This was such a fun thread to read.
I don't know what I might say about myself that I know it is not true, or at least pinpoint one of those things.
I'm not a great sharer of my personal life and my feelings, so I don't make statements of what I am or not.(I think)
I was told recently that I am a very difficult person to 'read'. Personally I didn't think so.

This is so interesting. I like to say that I am pretty laid back and easy going but I know that I can be very intense and a control freak. Maybe I am laid back and easy going when Im in control??? I need to think about this a lot more and like Janet, maybe I should ask my DH... tho Im not sure I will want to hear his response It is interesting because we are so multifaceted. People tell me I am very gifted at diplomacy yet at the same time I can be incredibly direct, call a spade a spade and tell you like it is (nicely of course).

What an interesting thread. Being honest is pretty important to me, so I don't think I do do this (with the caveats that Adelfa mentions being kept in mind) except saying I'm "fine" when sometimes I am not really. But that is just a social convention right!?

Strong when I'm a big old bowl of mush

I say I have a thick skin when I don't--I'm really sensitive, especially when I care about the opinion of the other person.

My mom had an excellent B.S. detector, and she could tell someone where to stick it with a smile on her face and make 'em think it was her idea. My dad…it's easy to pull the wool over his eyes, but once he figures it out, he has zero tact.
I got the worst of both worlds: I have an excellent B.S. detector, and zero tact. I'm working on being a little more…reserved about it.

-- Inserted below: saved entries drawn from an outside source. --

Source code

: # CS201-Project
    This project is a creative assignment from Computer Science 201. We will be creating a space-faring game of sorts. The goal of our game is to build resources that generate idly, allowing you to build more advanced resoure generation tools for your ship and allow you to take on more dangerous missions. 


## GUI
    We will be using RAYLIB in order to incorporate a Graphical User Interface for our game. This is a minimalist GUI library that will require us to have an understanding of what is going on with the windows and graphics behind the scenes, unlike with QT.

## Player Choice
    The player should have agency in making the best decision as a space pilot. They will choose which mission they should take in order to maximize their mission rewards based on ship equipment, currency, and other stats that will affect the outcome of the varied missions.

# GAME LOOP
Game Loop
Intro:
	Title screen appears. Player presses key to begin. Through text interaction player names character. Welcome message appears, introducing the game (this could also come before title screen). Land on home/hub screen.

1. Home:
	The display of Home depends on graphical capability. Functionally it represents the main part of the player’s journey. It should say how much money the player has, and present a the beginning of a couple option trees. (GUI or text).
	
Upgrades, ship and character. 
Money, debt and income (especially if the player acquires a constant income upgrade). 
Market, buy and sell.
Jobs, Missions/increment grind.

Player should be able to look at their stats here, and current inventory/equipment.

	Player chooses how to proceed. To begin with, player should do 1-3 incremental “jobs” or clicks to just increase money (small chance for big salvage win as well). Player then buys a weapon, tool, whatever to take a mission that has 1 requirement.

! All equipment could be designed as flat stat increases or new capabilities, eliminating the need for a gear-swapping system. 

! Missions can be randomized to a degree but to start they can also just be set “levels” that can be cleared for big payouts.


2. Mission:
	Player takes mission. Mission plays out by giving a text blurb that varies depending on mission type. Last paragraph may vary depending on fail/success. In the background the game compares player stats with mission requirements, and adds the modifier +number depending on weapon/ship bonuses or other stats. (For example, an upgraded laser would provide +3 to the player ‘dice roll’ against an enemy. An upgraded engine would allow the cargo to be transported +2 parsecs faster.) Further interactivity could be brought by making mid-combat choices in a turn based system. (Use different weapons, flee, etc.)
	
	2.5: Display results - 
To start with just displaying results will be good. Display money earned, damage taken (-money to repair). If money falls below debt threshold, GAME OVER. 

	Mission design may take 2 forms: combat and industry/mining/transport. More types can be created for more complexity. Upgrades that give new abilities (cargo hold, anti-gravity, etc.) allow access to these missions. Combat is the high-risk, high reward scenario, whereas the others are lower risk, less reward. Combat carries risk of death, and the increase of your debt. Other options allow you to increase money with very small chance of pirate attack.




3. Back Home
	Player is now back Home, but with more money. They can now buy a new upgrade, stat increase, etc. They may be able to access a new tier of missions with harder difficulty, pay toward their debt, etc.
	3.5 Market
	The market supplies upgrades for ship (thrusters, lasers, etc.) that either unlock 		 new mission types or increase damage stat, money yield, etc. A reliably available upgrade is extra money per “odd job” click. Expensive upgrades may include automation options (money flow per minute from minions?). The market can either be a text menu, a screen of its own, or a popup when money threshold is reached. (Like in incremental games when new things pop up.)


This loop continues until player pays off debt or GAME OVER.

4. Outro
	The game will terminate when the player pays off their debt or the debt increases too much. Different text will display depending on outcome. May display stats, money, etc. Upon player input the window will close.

Great thread! I often give the impression that I'm cool calm and collected, when I'm actually 'miss stressy knickers' and sometimes $h****ng bricks! Also people think I'm quite quiet and genteel but I have a (sometimes filthy) sense of humour!

Diane, your first part sounds like me (I apparently am capable of looking "cool calm and collected" even while I'm freaking out inside), but that last part sounds like my mom! She was so demure and quiet, but around those she knew best, she could let her wicked sense of humor fly!

Fun thread. So interesting!

Adelfa, interesting topic!

What I often think to myself is that I'm not articulate/well-spoken and that I have an annoying, shrill voice. However, most people say otherwise!!!! When I first facilitated workshops in class, my professor made a comment on how she can listen to me all day and that I present engaging workshops! What people don't know is that although I like public speaking, I am SHAKING inside!!!!!

I'm not sure what I say about myself to others but I know what I project because I've had colleagues describe me this way. At school, people think I'm pretty laid back and organized. In fact, I'm not laid back at all! Nor am I very organized. I'm an organized thinker but don't have the discipline to be tangibly organized. Most of my intensity happens in my head not in my actions. As a teacher, I also "pretend" a lot that I'm an extrovert when I am actually quite introverted.

Well, I do believe MaryK and her " no filter". I think she means no filter over the small stuff No one in the civilized world is able to survive without a "filter", so I don't think she means it as an absolute statement. I know what she means and I love her for it.
As far as me, well, I am not sure if I purposedly say something about me that is not true. I think that sometimes I say something I "wish" was true, almost as a wish, so one day it becomes part of me. It is like a mantra.

A fun read

And I can resonate with many posters! I act like I am strong when truly I am not. I would cry in the toilet for hours! And come out smiling as if nothing happened and my life is all sunshine!

Then I also can fake a smile and talk to people I wish fell from a window (bwahahaha ... IK you are too funny!)! But that's just manners I guess

I think I am good at pretending that everything is O.K. when it actually isn't.
Sometimes I wish that I spoke-out more, especially when others are being negative or talking disrespectfully about others.
This was a thought-provoking thread, thanks Adelfa.